Die Endzeitrede des Herrn: Überblick

Matthäus 24,1-14

Die Endzeit

Zu Recht werden die Kapitel 24 und 25 des Matthäusevangeliums, die die fünfte und letzte Rede des Herrn Jesus enthalten, als die große prophetische Endzeitrede bezeichnet. Unter „Endzeit“ oder „Zeit des Endes“ (vgl. Dan 11,40) ist die Zeit zu verstehen, die zwischen der Entrückung der Gläubigen und der Erscheinung Christi in Herrlichkeit liegt. Zwar wird auch das Ende der jetzigen Gnadenzeit, in der wir leben, das „Ende der Zeit“ und die „letzten Tage“ genannt (Jud 18; 2. Tim 3,1; 2. Pet 3,3), aber der Begriff „Endzeit“ sollte nur für die zukünftige Zeit der Gerichte verwendet werden. Sonst besteht die Gefahr der Vermischung zweier ganz verschiedener Perioden.
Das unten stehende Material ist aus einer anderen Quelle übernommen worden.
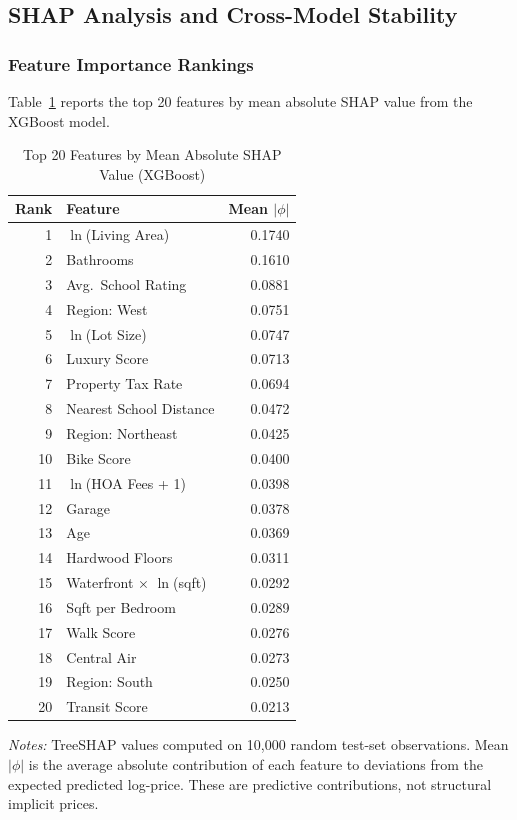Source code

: \subsection{SHAP Analysis and Cross-Model Stability}
\label{sec:shap_results}

\subsubsection{Feature Importance Rankings}

Table~\ref{tab:shap_importance} reports the top 20 features by mean absolute SHAP value from the XGBoost model.

\begin{table}[H]
\centering
\caption{Top 20 Features by Mean Absolute SHAP Value (XGBoost)}
\label{tab:shap_importance}
\begin{threeparttable}
\begin{tabular}{rlr}
\toprule
Rank & Feature & Mean $|\phi|$ \\
\midrule
1 & $\ln$(Living Area) & 0.1740 \\
2 & Bathrooms & 0.1610 \\
3 & Avg.\ School Rating & 0.0881 \\
4 & Region: West & 0.0751 \\
5 & $\ln$(Lot Size) & 0.0747 \\
6 & Luxury Score & 0.0713 \\
7 & Property Tax Rate & 0.0694 \\
8 & Nearest School Distance & 0.0472 \\
9 & Region: Northeast & 0.0425 \\
10 & Bike Score & 0.0400 \\
11 & $\ln$(HOA Fees + 1) & 0.0398 \\
12 & Garage & 0.0378 \\
13 & Age & 0.0369 \\
14 & Hardwood Floors & 0.0311 \\
15 & Waterfront $\times$ $\ln$(sqft) & 0.0292 \\
16 & Sqft per Bedroom & 0.0289 \\
17 & Walk Score & 0.0276 \\
18 & Central Air & 0.0273 \\
19 & Region: South & 0.0250 \\
20 & Transit Score & 0.0213 \\
\bottomrule
\end{tabular}
\begin{tablenotes}
\small
\item \textit{Notes:} TreeSHAP values computed on 10,000 random test-set observations. Mean $|\phi|$ is the average absolute contribution of each feature to deviations from the expected predicted log-price. These are predictive contributions, not structural implicit prices.
\end{tablenotes}
\end{threeparttable}
\end{table}


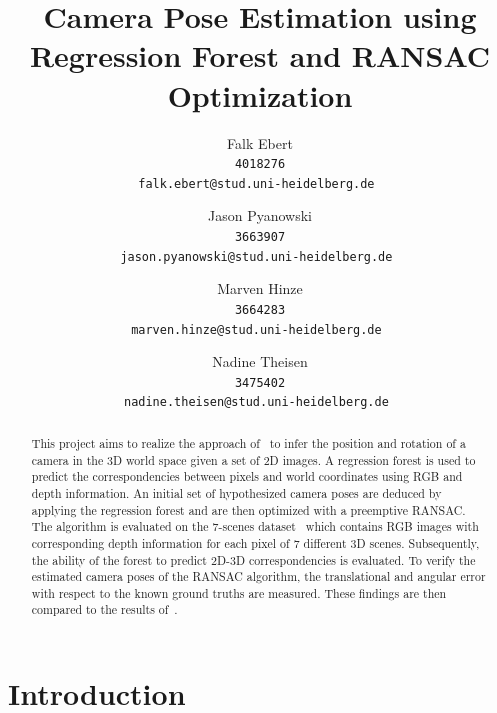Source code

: \documentclass[final]{cvpr}
\begin{document}
\title{Camera Pose Estimation using Regression Forest and RANSAC Optimization}

\author{Falk Ebert\\
\tt 4018276\\
{\tt\small falk.ebert@stud.uni-heidelberg.de}
\and
Jason Pyanowski\\
\tt 3663907\\
{\tt\small jason.pyanowski@stud.uni-heidelberg.de}
\and
Marven Hinze\\
\tt 3664283\\
{\tt\small marven.hinze@stud.uni-heidelberg.de}
\and
Nadine Theisen\\
\tt 3475402\\
{\tt\small nadine.theisen@stud.uni-heidelberg.de}
}

\maketitle


\begin{abstract}
This project aims to realize the approach of~\cite{shotton2013} to infer the position and rotation of a camera
in the 3D world space given a set of 2D images. A regression forest is used to predict the correspondencies between 
pixels and world coordinates using RGB and depth information. An initial set of hypothesized camera
poses are deduced by applying the regression forest and are then optimized with a preemptive RANSAC. The algorithm 
is evaluated on the 7-scenes dataset~\cite{glocker2013} which contains RGB images with corresponding depth
information for each pixel of 7 different 3D scenes. Subsequently, the ability of the forest to predict 2D-3D 
correspondencies is evaluated. To verify the estimated camera poses of the RANSAC algorithm, the translational and 
angular error with respect to the known ground truths are measured. These findings are then compared to the results
of~\cite{shotton2013}. 
\end{abstract}

\section{Introduction}
\end{document}
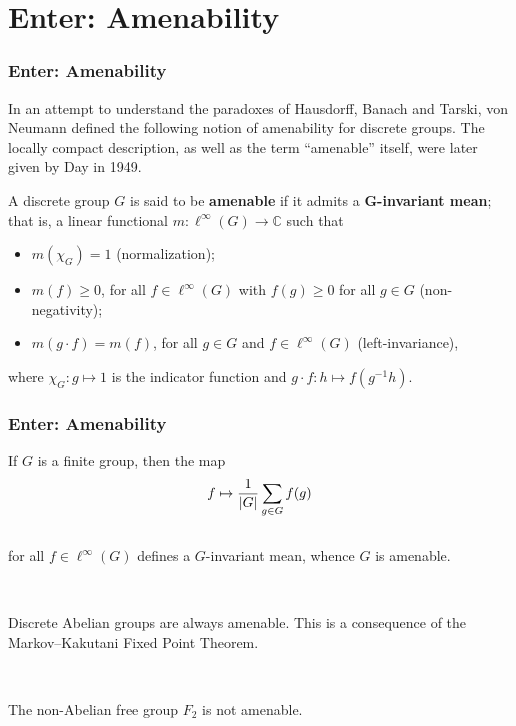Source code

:\documentclass{beamer}
\DeclarePairedDelimiter{\abs}{\lvert}{\rvert}
\begin{document}
\section{Enter: Amenability}

\begin{frame}
\frametitle{Enter: Amenability}
In an attempt to understand the paradoxes of Hausdorff, Banach and Tarski, von Neumann defined the following notion of amenability for discrete groups. The locally compact description, as well as the term ``amenable'' itself, were later given by Day in 1949.\\[0.5\baselineskip]%

\begin{definition}[Amenability]
A discrete group $G$ is said to be \textbf{amenable} if it admits a \textbf{$\boldsymbol{G}$-invariant mean}; that is, a linear functional $m : \ell^\infty(G) \to \mathbb{C}$ such that
\begin{itemize}
\item $m(\chi_G) = 1$ (normalization);
\item $m(f) \geq 0$, for all $f \in \ell^\infty(G)$ with $f(g) \geq 0$ for all $g \in G$ (non-negativity);
\item $m(g \cdot f) = m(f)$, for all $g \in G$ and $f \in \ell^\infty(G)$ (left-invariance),
\end{itemize}
where $\chi_G : g \mapsto 1$ is the indicator function and $g \cdot f : h \mapsto f(g^{-1}h)$.
\end{definition}
\end{frame}

\begin{frame}
\frametitle{Enter: Amenability}
\begin{example}
If $G$ is a finite group, then the map\\[-1.5\baselineskip]
\begin{align*}
\begin{split}
f \mapsto \frac{1}{\abs{G}}\sum_{g \in G} f(g)
\end{split}
\end{align*}
\noindent\\[-0.5\baselineskip] for all $f \in \ell^\infty(G)$ defines a $G$-invariant mean, whence $G$ is amenable.
\end{example}
\noindent\\[0.5\baselineskip]
\begin{example}
Discrete Abelian groups are always amenable. This is a consequence of the Markov--Kakutani Fixed Point Theorem.
\end{example}
\noindent\\[0.5\baselineskip]
\begin{example}
The non-Abelian free group $F_2$ is not amenable.
\end{example}
\end{frame}
\end{document}
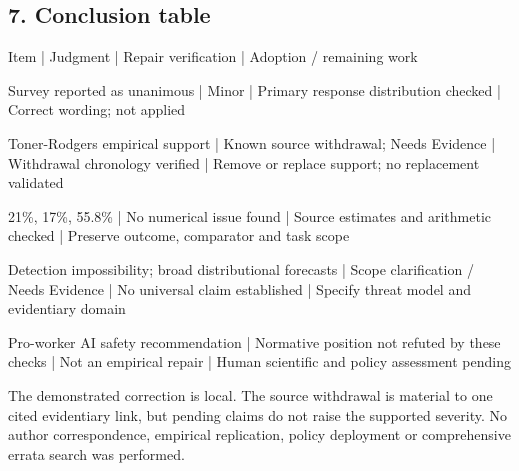 \documentclass[10pt]{article}
\begin{document}
\subsection*{7. Conclusion table}
Item | Judgment | Repair verification | Adoption / remaining work\par
Survey reported as unanimous | Minor | Primary response distribution checked | Correct wording; not applied\par
Toner-Rodgers empirical support | Known source withdrawal; Needs Evidence | Withdrawal chronology verified | Remove or replace support; no replacement validated\par
21\%, 17\%, 55.8\% | No numerical issue found | Source estimates and arithmetic checked | Preserve outcome, comparator and task scope\par
Detection impossibility; broad distributional forecasts | Scope clarification / Needs Evidence | No universal claim established | Specify threat model and evidentiary domain\par
Pro-worker AI safety recommendation | Normative position not refuted by these checks | Not an empirical repair | Human scientific and policy assessment pending\par
The demonstrated correction is local. The source withdrawal is material to one cited evidentiary link, but pending claims do not raise the supported severity. No author correspondence, empirical replication, policy deployment or comprehensive errata search was performed.\par
\end{document}
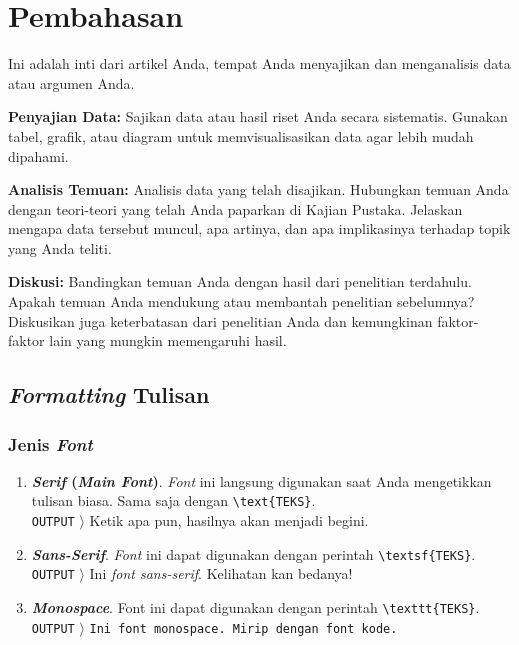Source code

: \section{Pembahasan}


Ini adalah inti dari artikel Anda, tempat Anda menyajikan dan menganalisis data atau argumen Anda.

\textbf{Penyajian Data:} Sajikan data atau hasil riset Anda secara sistematis. Gunakan tabel, grafik, atau diagram untuk memvisualisasikan data agar lebih mudah dipahami.

\textbf{Analisis Temuan:} Analisis data yang telah disajikan. Hubungkan temuan Anda dengan teori-teori yang telah Anda paparkan di Kajian Pustaka. Jelaskan mengapa data tersebut muncul, apa artinya, dan apa implikasinya terhadap topik yang Anda teliti.

\textbf{Diskusi:} Bandingkan temuan Anda dengan hasil dari penelitian terdahulu. Apakah temuan Anda mendukung atau membantah penelitian sebelumnya? Diskusikan juga keterbatasan dari penelitian Anda dan kemungkinan faktor-faktor lain yang mungkin memengaruhi hasil.

\subsection{\textit{Formatting} Tulisan}

\subsubsection{Jenis \textit{Font}}

\begin{enumerate}[label=\alph*.]
    \item \textbf{\textit{Serif} (\textit{Main Font})}. \textit{Font} ini langsung digunakan saat Anda mengetikkan tulisan biasa. Sama saja dengan \verb|\text{TEKS}|. \\
    \texttt{OUTPUT} $\rangle$ Ketik apa pun, hasilnya akan menjadi begini.
    \item \textbf{\textit{Sans-Serif}}. \textit{Font} ini dapat digunakan dengan perintah \verb|\textsf{TEKS}|. \\
    \texttt{OUTPUT} $\rangle$ \textsf{Ini \textit{font sans-serif}. Kelihatan kan bedanya!}
    \item \textbf{\textit{Monospace}}. Font ini dapat digunakan dengan perintah \verb|\texttt{TEKS}|. \\
    \texttt{OUTPUT} $\rangle$ \texttt{Ini font monospace. Mirip dengan font kode.}
\end{enumerate}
Allerdings spricht der Herr Jesus in diesen beiden Kapiteln nicht nur über die Endzeit, sondern teilweise auch über die jetzige Zeit. In Seiner Rede behandelt Er nämlich drei Themen:

– die Ereignisse in Verbindung mit dem jüdischen Volk in der Endzeit (Kap. 24,4-44),

– das christliche Bekenntnis während der jetzigen Zeit (Kap. 24,45 – Kap. 25,30),

– das Gericht über die Nationen bei der Erscheinung Christi (Kap. 25,31-46).

Diese Einteilung kann man auch daran erkennen, daß der Herr sich zwar im ersten und letzten Abschnitt „Sohn des Menschen“ nennt (Kap. 24,27.30.37.39.44; 25,31), nicht aber im mittleren, in dem Er vom christlichen Bekenntnis spricht. Als Sohn des Menschen wird Er einmal Richter und Herrscher sein (Joh 5,27; Heb 2,6.7). Aber so steht Er jetzt nicht in Beziehung mit den Gläubigen der Gnadenzeit. Deshalb kommt der Titel „Sohn des Menschen“ unter all den herrlichen Namen Christi in den Briefen des Neuen Testaments außer in einem Zitat in Hebräer 2,6 nicht mehr vor.

Der Herr verläßt den Tempel

Nach Seinem siebenmaligen „Wehe“-Ruf über die Schriftgelehrten und Pharisäer verließ der Herr Jesus den Tempel in Jerusalem (Vers 1). Während Seines ganzen Lebens auf der Erde hatte Er ihn als das Haus Seines Vaters anerkannt (Lk 2,49; Joh 2,16). Doch jetzt, wo der Zeitpunkt Seiner endgültigen Verwerfung und Seines Todes unmittelbar bevorstand, brachte Er durch Seine Abwendung das Ende des jüdischen Systems zum Ausdruck. Das jüdische Volk würde für lange Zeit nicht mehr von Gott als Sein irdisches Volk anerkannt werden (vgl. Mt 23,38.39). Erst, wenn es diese Stellung wieder einnehmen wird (was trotz der Staatsgründung 1948 noch nicht der Fall ist), werden auch die noch unerfüllten Prophezeiungen in Erfüllung gehen. Dazwischen aber liegt jetzt die Gnadenzeit und die Sammlung der Kirche auf der Erde.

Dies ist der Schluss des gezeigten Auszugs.